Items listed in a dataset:
====================

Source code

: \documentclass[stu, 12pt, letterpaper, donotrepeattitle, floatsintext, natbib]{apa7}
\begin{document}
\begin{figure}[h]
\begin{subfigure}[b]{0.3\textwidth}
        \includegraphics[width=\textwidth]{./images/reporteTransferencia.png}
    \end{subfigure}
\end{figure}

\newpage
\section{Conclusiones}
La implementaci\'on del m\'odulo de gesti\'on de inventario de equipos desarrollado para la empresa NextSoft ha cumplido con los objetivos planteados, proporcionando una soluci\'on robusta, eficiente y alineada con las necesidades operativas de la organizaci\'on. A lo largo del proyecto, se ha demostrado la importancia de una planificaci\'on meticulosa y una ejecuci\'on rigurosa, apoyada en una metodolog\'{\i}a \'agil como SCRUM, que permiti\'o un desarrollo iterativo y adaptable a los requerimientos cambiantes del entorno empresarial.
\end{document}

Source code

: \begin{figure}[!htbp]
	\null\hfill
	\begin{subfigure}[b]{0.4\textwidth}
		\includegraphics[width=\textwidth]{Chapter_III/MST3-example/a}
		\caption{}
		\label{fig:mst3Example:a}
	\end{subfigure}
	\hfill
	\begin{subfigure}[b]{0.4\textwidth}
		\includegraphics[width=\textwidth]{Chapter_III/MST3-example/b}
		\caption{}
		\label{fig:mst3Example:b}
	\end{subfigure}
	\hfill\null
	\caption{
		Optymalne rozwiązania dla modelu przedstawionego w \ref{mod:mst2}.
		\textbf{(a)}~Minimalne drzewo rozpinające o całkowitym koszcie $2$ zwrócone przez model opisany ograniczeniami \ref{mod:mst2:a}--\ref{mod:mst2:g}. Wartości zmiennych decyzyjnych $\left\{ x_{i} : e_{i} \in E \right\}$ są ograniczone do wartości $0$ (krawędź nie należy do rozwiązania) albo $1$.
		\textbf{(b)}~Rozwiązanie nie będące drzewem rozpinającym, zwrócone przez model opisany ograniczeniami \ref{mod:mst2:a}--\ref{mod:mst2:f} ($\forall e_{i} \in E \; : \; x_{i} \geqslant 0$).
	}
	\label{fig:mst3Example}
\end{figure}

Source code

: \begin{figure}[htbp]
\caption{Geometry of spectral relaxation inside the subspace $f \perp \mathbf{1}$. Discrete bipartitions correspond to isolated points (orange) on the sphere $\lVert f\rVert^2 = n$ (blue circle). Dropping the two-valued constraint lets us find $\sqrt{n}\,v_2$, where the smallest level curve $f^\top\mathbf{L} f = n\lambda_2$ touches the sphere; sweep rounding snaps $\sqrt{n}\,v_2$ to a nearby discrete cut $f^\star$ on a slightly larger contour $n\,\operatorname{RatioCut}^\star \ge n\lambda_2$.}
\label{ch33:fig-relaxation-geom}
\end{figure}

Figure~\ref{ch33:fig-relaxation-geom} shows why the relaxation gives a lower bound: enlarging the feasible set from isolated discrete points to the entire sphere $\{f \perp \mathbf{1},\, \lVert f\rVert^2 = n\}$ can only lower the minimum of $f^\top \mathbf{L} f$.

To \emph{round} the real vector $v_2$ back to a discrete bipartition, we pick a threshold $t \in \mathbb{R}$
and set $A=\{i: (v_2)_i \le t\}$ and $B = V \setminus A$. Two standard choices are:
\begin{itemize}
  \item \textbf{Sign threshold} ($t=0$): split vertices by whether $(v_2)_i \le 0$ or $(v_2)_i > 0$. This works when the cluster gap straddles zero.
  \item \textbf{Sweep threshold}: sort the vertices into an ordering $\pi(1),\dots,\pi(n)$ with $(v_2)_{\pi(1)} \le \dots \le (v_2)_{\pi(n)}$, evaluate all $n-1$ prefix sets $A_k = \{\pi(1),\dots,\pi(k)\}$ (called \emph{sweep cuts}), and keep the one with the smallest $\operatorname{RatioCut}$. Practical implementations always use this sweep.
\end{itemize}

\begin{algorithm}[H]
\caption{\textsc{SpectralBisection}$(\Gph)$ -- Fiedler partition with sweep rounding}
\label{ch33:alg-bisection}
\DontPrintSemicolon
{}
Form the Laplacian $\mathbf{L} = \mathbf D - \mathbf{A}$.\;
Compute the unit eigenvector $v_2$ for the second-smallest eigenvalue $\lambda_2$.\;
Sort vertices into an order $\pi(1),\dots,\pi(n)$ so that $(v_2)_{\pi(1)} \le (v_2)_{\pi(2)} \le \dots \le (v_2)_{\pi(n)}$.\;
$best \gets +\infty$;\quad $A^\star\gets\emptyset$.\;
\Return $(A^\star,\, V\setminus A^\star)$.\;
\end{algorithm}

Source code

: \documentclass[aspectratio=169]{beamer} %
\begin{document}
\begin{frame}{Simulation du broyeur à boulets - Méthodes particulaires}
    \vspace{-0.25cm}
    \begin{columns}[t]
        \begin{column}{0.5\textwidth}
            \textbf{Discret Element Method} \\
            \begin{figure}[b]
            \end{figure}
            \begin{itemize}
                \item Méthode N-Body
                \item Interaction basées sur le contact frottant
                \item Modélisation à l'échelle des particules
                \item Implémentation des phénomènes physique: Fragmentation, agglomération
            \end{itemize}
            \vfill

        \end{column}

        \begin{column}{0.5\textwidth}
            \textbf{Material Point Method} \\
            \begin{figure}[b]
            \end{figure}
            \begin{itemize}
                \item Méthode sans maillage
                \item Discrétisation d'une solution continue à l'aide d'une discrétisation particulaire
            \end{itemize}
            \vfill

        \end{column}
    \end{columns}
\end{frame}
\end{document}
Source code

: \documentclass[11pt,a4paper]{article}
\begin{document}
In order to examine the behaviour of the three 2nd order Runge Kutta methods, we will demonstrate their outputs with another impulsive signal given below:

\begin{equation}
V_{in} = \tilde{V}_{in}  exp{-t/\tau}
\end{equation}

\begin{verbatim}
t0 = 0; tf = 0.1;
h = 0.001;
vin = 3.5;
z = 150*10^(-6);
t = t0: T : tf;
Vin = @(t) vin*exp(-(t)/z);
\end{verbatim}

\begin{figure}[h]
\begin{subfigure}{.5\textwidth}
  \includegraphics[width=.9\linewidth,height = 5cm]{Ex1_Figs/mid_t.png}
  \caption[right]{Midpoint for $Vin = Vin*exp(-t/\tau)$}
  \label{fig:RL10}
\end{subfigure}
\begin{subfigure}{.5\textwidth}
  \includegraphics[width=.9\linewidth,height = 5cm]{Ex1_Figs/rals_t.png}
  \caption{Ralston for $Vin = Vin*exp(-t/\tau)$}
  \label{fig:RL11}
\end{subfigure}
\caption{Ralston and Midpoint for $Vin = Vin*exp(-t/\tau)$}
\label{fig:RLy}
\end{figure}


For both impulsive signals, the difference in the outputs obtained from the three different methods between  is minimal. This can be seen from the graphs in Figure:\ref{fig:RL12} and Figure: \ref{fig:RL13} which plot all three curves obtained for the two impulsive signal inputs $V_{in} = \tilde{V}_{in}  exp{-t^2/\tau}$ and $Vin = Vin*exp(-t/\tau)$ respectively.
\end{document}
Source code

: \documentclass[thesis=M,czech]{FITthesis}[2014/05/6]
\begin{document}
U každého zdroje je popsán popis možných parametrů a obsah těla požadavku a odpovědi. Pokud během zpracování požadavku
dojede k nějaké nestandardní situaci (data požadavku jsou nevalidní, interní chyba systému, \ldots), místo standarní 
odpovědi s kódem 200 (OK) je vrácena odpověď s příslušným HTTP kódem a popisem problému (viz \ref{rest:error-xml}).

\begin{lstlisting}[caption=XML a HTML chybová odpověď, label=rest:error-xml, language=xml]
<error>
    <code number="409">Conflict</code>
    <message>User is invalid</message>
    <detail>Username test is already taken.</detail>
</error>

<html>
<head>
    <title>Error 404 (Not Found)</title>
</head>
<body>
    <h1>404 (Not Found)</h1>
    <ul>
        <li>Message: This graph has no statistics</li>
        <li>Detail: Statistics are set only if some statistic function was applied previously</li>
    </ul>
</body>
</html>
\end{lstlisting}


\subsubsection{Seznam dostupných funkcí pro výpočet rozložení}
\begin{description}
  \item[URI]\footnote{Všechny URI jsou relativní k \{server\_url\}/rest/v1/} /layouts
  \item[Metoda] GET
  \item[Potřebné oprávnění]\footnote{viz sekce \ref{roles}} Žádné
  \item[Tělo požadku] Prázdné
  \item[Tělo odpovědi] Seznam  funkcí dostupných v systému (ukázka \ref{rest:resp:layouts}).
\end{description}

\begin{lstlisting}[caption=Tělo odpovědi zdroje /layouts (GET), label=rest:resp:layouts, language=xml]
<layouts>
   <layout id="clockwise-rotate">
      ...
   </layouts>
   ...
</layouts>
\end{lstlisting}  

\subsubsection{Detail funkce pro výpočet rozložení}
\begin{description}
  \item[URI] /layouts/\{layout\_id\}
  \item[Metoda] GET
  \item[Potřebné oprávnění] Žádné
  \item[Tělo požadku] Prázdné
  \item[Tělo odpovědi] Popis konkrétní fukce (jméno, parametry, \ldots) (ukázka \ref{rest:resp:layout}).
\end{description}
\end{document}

====================

Task statement: Check each line of the entries for "zwrócone" and copy those that have it.

Response:
		\textbf{(a)}~Minimalne drzewo rozpinające o całkowitym koszcie $2$ zwrócone przez model opisany ograniczeniami \ref{mod:mst2:a}--\ref{mod:mst2:g}. Wartości zmiennych decyzyjnych $\left\{ x_{i} : e_{i} \in E \right\}$ są ograniczone do wartości $0$ (krawędź nie należy do rozwiązania) albo $1$.
		\textbf{(b)}~Rozwiązanie nie będące drzewem rozpinającym, zwrócone przez model opisany ograniczeniami \ref{mod:mst2:a}--\ref{mod:mst2:f} ($\forall e_{i} \in E \; : \; x_{i} \geqslant 0$).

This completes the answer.